## Exercise
Determine how many lines in the listing that follows include "subsection". Answer only with that number.
......
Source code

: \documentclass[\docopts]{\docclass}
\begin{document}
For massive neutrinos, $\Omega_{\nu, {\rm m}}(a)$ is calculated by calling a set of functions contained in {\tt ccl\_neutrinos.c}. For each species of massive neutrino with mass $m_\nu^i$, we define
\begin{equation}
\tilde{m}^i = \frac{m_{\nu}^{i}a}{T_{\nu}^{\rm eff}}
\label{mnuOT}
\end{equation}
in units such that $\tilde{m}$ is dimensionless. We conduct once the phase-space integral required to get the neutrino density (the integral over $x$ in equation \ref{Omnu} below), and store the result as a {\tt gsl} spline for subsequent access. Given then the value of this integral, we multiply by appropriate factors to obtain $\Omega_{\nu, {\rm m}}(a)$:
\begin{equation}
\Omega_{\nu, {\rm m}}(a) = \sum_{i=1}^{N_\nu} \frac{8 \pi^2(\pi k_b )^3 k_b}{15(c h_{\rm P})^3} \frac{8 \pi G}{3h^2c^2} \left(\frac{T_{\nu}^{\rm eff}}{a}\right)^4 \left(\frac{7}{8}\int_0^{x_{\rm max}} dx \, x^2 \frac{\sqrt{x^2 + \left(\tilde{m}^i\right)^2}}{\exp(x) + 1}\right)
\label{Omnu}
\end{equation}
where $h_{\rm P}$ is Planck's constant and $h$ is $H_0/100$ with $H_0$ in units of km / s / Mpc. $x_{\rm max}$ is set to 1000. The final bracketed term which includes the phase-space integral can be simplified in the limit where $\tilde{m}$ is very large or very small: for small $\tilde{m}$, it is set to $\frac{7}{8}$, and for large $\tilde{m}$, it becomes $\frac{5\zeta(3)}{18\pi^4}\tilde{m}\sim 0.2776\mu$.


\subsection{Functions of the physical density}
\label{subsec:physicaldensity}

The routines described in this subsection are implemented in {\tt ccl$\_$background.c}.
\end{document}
......
## Answer for this exercise
2